Data Analysis of Lagou Job
This repository holds the code for job data analysis of Lagou. The main functions included are listed as follows:
- Crawling job data from Lagou, and get the latest information of jobs about Internet.
- Proxies are collected from XiCiDaiLi.
- Data analysis and visualization.
- Crawling job details info and generate word cloud as Job Impression.

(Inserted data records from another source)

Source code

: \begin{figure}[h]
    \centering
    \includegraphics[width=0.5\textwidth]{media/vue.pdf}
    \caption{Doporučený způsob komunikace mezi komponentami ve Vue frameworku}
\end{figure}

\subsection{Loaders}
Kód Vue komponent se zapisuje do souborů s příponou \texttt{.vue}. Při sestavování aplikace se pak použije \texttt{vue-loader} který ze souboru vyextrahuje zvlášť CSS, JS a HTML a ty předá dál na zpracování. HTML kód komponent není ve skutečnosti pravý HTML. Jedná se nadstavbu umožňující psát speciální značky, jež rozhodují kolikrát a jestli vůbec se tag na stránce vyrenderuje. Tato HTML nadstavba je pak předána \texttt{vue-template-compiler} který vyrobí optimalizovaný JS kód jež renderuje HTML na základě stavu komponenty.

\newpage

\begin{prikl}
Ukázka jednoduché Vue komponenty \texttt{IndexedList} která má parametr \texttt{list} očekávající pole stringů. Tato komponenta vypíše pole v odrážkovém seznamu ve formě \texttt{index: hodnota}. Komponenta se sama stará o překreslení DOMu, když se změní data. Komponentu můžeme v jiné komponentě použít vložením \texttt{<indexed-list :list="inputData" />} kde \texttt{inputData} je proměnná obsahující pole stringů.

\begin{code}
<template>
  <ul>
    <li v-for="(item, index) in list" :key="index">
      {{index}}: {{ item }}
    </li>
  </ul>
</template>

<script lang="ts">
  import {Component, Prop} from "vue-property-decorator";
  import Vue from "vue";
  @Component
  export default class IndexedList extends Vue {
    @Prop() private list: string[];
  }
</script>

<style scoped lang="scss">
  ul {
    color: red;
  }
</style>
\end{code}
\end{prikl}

- In order to train a NLP task with machine learning, the data of interviewee's comments will be stored in mongodb
-
Install 3rd party libraries
sudo pip3 install -r requirements.txt
-
Install mongodb and start mongodb service [optional]
sudo service mongod start
- clone this project from github.
- Lagou's anti-spider strategy has been upgrade frequently recently. I suggest you run proxy_crawler.py to get IP proxies and execute the code with PhantomJS.
- run m_lagou_spider.py to crawl job data, it will generate a collection of Excel files in
./data
directory. - run hot_words_generator.py to cut sentences, it will return TOP-30 hot words and wordcloud figure.
- For technical details, please refer to my answer at Zhihu.
- The PDF report can be downloaded from here.
- [V2.0] - 2019.04. Upgraded to PhantomJS and IP proxies.
- [V1.2] - 2017.05. Rewrite WordCloud visualization module.
- [V1.0] - 2017.04. Upgraded to mobile Lagou.
- [V0.8] - 2016.05. Finish Lagou PC web spider.